_ASSIGNED TASK_: For this exercise, copy out each line of the material below that includes "expression".

::::::::

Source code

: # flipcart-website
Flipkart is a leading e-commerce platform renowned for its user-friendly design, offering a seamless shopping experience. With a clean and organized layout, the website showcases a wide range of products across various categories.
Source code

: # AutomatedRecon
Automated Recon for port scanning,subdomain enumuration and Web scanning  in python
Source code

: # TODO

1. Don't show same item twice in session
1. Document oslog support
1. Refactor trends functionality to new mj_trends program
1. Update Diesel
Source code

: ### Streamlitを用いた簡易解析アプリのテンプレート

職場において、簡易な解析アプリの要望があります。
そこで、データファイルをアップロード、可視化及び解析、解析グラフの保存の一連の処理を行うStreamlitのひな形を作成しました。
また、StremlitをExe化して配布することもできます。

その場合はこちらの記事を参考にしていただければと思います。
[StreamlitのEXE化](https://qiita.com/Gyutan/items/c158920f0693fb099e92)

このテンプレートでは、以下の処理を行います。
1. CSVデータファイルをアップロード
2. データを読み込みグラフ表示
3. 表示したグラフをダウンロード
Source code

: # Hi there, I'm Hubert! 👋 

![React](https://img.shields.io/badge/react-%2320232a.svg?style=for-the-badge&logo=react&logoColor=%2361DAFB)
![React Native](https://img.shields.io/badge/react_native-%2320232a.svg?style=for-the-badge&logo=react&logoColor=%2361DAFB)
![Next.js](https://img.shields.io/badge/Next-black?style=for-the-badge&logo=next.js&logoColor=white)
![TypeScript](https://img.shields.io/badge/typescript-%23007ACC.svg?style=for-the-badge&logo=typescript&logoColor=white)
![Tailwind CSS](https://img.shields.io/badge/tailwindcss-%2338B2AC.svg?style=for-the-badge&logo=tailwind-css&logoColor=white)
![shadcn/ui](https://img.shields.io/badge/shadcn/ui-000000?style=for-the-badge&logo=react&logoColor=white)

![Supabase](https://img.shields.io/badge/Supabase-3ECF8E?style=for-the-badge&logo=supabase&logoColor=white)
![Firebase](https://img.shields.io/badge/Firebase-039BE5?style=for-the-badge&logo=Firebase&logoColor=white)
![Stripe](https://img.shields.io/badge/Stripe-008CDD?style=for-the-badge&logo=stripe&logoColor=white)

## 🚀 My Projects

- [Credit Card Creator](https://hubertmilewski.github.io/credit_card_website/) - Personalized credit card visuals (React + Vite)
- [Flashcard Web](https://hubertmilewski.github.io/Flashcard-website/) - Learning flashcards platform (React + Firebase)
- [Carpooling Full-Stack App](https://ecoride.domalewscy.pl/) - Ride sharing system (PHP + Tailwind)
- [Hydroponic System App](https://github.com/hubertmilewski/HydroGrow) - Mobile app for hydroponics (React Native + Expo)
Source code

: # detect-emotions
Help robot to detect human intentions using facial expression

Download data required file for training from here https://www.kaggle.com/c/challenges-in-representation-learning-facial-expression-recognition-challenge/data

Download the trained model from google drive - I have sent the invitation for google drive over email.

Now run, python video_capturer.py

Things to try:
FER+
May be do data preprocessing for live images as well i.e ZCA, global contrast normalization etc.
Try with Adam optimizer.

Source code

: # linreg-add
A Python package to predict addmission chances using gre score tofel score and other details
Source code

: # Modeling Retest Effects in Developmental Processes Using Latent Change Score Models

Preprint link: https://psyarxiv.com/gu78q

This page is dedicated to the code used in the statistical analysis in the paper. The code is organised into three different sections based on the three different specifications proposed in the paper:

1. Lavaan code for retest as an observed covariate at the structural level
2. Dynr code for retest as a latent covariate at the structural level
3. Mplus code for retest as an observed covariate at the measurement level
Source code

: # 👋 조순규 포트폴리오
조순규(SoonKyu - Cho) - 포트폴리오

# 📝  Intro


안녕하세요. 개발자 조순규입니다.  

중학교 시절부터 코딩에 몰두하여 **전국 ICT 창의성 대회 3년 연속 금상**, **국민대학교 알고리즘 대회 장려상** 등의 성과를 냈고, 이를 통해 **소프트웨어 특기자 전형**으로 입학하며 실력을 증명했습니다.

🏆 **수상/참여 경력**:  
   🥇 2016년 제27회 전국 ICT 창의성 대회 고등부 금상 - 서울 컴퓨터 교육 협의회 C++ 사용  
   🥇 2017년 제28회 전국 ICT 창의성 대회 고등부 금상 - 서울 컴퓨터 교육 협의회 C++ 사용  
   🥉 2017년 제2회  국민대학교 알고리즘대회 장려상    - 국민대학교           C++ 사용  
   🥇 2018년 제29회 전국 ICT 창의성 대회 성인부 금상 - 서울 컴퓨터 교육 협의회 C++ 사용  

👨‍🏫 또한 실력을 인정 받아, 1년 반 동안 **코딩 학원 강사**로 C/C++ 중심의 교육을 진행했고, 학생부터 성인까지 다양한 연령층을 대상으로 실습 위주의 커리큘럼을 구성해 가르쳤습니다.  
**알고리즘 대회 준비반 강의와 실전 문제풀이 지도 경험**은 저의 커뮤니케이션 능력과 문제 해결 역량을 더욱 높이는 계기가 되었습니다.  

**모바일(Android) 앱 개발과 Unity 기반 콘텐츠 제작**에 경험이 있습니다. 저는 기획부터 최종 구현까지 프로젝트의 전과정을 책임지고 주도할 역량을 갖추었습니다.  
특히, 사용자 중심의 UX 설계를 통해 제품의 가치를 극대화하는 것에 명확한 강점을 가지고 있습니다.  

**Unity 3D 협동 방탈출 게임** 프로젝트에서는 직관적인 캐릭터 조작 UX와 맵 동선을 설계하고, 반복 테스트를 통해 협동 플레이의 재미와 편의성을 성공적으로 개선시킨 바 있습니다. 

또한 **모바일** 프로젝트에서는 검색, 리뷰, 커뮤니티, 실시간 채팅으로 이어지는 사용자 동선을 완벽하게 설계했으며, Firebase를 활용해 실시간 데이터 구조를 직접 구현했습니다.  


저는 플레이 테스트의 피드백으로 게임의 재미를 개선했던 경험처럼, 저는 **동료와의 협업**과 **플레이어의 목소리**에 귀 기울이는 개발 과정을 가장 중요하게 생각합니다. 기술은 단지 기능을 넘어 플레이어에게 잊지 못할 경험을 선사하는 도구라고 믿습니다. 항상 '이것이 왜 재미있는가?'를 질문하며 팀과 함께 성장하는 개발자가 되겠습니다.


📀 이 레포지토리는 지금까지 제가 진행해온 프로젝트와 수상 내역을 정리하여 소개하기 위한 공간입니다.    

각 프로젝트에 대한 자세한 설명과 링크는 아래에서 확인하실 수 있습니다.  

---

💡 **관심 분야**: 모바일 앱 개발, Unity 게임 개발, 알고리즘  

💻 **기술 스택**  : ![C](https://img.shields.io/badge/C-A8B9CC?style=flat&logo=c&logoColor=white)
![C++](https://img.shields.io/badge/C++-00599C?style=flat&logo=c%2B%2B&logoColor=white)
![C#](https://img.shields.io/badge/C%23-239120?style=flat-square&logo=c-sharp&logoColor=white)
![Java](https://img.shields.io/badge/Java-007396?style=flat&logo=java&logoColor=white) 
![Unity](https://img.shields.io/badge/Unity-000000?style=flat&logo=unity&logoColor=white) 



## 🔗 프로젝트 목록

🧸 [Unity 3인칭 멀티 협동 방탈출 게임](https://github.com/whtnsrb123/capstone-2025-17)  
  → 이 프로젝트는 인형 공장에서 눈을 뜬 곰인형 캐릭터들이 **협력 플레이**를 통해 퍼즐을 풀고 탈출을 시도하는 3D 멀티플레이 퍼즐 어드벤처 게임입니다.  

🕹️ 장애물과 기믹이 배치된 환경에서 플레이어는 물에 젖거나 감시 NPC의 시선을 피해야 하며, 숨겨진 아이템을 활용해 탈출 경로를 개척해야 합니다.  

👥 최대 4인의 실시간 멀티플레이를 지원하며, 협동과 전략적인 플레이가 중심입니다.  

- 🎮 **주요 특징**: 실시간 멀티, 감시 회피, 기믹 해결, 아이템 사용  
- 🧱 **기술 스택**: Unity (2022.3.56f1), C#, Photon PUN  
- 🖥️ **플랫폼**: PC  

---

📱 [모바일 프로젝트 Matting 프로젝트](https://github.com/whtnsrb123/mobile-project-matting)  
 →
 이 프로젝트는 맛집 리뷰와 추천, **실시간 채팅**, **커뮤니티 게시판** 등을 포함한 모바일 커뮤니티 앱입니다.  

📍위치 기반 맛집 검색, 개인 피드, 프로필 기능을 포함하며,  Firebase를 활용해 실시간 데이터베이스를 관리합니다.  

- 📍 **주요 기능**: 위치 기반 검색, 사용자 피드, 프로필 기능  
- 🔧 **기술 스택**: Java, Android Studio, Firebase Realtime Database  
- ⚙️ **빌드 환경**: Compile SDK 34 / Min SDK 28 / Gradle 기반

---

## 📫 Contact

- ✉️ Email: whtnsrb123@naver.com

::::::::

_TASK ANSWER_:
Help robot to detect human intentions using facial expression
Download data required file for training from here https://www.kaggle.com/c/challenges-in-representation-learning-facial-expression-recognition-challenge/data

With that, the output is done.